Addressing reporters on Thursday, Guenther lambasted the NFL’s treatment of the linebacker as it dealt with yet another helmet-to-helmet hit and subsequent suspension. He also threatened that the team would be monitoring to see if other players are treated the same way.
“I think it was a witch hunt from the beginning, quite honestly,” Guenther said. “Someone in the league didn’t want him playing football and they got what they wanted. The Raiders are going to keep a close eye to make sure everybody is being held to the same standard as Vontaze was. Now, does it make any sense to sign a guy, after one infraction, he’s going to get thrown out of the league for a year? No, it doesn’t. I think it’s very unfair. It’s unfair to our team. It’s unfair to Vontaze.”
Guenther and Burfict previously worked together on the Cincinnati Bengals.
Latest in a long line of suspensions for Vontaze Burfict
Burfict was suspended for the rest of the season and later lost his appeal after being ejected for a vicious hit on Indianapolis Colts tight end Jack Doyle in Week 4. The NFL later revealed it found another helmet-to-helmet hit that went uncalled in the same game.
Here’s the hit that could get Vontaze Burfict suspended for the season pic.twitter.com/eC8DK2nqCg— Mitchell Renz (@MitchellRenz365) September 30, 2019
None of this was surprising for NFL observers. Burfict has built up a reputation as the dirtiest player in the league, and it was only a matter of time until the NFL suspended him even longer than the three games he received to open the 2017 season.
Guenther still maintained that the NFL applied an inconsistent standard to Burfict and didn’t sufficiently warn him and the Raiders before giving him a suspension that was unprecedented for a dirty hit.
“There’s no standard, that’s the issue I have. There’s no ‘Hey, next time you do this, maybe you’re gone for the year. Maybe your career.’ I think that’s unfair,” Guenther said. “And now, they’ve opened up a whole can of worms as far as the next guy who’s going to do it, so we’ve got to make sure if we’re going to do this to this one guy driving 38 miles per hour in a 30 mile-an-hour zone, for the cop looking for one guy doing it, that all the players are held to the same standard.”
First of all, if the hit above is 38 in a 30 zone, 50 miles per hour might be an impossibility on Guenther’s scale. Doyle is on his knee and looking down, clearly defenseless. Burfict runs toward Doyle upright, then lowers his helmet and launches toward Doyle with both feet into the tight end’s crown. It is the quintessential dirty hit, and the quintessential Vontaze Burfict hit.

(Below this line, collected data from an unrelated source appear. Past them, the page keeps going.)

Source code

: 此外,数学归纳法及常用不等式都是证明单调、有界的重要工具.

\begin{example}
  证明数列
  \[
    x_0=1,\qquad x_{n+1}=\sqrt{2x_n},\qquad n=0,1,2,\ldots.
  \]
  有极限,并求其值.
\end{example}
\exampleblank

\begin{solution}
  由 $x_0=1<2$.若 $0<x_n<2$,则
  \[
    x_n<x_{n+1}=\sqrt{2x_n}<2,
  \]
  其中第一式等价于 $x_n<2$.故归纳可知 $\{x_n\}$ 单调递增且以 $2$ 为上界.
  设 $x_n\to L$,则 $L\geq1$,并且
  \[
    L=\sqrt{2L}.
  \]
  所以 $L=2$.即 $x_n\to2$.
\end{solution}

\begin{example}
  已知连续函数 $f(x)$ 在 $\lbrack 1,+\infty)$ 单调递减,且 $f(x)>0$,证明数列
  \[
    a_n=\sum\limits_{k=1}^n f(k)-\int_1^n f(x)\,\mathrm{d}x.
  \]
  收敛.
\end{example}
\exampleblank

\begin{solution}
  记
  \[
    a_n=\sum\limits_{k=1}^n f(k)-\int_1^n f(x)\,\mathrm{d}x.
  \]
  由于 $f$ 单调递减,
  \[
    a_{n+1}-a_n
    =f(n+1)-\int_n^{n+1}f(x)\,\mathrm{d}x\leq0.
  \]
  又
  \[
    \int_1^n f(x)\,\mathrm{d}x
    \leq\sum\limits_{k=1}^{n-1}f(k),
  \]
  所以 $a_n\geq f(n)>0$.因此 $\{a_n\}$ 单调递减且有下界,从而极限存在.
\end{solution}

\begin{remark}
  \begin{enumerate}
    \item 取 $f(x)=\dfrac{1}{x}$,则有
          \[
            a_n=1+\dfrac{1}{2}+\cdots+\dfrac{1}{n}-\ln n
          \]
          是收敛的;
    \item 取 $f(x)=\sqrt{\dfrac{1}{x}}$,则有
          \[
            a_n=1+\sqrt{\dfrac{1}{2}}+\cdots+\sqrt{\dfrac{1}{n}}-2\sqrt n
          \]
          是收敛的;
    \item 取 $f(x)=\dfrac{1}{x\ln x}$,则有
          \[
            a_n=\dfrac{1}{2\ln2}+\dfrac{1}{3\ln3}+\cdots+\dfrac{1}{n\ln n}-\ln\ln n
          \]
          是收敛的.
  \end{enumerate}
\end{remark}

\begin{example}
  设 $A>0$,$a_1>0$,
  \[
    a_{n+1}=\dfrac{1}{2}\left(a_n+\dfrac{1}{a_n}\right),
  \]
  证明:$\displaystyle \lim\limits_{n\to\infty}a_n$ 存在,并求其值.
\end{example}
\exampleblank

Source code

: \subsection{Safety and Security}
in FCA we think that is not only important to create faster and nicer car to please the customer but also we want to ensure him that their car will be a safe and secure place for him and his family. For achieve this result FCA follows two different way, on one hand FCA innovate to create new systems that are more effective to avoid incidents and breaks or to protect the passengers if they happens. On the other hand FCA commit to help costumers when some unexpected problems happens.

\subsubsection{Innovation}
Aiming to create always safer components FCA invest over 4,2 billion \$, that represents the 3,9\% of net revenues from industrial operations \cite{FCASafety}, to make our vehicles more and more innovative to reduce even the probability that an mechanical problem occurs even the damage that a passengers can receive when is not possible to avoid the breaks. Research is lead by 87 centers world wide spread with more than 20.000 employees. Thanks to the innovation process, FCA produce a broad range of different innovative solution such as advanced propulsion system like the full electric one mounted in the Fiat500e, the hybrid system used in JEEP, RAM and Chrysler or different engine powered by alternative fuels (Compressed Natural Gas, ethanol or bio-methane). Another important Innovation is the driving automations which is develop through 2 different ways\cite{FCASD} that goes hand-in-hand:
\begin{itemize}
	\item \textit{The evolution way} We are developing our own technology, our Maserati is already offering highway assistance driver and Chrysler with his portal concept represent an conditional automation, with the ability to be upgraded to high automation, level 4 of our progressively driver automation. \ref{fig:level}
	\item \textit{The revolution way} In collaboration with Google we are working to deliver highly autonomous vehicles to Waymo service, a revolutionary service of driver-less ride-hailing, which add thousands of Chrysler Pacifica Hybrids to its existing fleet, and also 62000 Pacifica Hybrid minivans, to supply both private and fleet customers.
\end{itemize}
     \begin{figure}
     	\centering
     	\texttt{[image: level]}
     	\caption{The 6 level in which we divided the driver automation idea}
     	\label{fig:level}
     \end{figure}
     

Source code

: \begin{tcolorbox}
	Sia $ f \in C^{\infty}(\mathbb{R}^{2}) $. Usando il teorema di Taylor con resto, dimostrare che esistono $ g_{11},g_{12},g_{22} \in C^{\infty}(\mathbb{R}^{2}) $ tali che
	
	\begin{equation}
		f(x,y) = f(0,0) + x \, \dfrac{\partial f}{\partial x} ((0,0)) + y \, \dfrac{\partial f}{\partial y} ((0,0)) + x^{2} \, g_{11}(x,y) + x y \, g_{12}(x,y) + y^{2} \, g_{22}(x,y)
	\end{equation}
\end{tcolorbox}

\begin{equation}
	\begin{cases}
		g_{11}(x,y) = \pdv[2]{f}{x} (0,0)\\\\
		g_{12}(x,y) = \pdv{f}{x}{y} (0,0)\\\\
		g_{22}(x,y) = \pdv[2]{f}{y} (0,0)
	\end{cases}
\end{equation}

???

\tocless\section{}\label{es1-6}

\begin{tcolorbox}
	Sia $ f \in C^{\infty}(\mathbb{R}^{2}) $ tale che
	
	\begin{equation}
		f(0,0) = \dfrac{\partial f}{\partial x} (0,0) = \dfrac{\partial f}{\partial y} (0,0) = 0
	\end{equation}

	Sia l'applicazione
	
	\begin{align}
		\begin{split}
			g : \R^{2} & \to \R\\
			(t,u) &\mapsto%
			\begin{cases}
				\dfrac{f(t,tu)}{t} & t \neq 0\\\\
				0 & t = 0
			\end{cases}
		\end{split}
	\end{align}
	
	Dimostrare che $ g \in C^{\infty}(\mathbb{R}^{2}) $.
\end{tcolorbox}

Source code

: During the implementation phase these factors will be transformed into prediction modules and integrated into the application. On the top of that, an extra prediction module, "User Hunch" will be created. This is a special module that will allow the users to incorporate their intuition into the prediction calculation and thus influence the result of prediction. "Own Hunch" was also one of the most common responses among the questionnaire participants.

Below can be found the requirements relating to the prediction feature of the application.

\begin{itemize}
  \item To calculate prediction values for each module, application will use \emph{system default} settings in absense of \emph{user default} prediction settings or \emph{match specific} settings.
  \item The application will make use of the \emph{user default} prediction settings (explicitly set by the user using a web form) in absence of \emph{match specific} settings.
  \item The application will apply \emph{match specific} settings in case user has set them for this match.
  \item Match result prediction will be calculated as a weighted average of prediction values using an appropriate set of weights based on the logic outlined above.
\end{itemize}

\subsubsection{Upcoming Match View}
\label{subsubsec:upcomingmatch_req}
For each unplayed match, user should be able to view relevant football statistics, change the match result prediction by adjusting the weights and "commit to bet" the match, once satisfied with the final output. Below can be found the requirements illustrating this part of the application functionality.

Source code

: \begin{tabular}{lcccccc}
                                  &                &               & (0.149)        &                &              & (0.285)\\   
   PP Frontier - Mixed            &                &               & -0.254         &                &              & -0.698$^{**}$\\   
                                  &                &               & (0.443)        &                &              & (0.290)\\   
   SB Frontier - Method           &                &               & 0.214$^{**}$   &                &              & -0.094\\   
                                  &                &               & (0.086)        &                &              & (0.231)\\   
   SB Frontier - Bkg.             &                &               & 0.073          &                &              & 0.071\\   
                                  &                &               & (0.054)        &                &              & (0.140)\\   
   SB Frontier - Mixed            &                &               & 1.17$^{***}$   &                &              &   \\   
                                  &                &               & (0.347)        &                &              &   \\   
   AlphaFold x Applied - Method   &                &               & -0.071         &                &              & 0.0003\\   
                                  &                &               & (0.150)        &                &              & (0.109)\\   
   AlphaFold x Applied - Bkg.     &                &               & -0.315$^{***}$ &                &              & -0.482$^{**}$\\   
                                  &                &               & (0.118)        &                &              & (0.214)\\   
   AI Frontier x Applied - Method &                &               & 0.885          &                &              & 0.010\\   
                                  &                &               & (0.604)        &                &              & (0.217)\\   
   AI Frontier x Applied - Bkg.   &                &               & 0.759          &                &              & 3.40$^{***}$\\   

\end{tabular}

Over the years, Burfict has been suspended and/or fined for the following: numerous helmet-to-helmet hits, hitting a player in the groin, twisting multiple players’ ankles, stomping on a player’s leg, wiping out a player when his back was turned, flipping off the crowd and performance-enhancing drugs, for good measure.
The man has now lost $5,367,803 and 22 games to suspensions and fines in his career, according to Spotrac. Burfict’s history of misconduct goes back to college, where Burfict racked up 16 personal fouls in his last 26 games at Arizona State.
That’s the kind of player who gets a year-long suspension for multiple dirty hits in a game, and the Raiders either knew that or were willfully ignorant when bringing Burfict in. The NFL even mentioned that Burfict faced a harsher punishment because he is a repeat offender the last time something like this happened.
Could Vontaze Burfict’s career be over?
Guenther noted that had the Raiders supposedly known Burfict would face a season-long suspension for another offense, it would not have made sense to sign him.
Now, every team knows that if they sign Burfict, they run the risk of losing him for the year and more with one more dirty hit. And with Burfict, that’s an eventuality. Guenther seemed to interpret that as the end of Burfict’s career.
“How would you deal with it if you basically got your career taken away? Like that [snaps fingers]? And not really know that’s what’s going to happen,” Guenther asked. “He may not play football again and that’s a tough thing. He’s 28 years old, and all of a sudden it’s done.“
That might just be what the NFL wanted to accomplish in the first place with this suspension.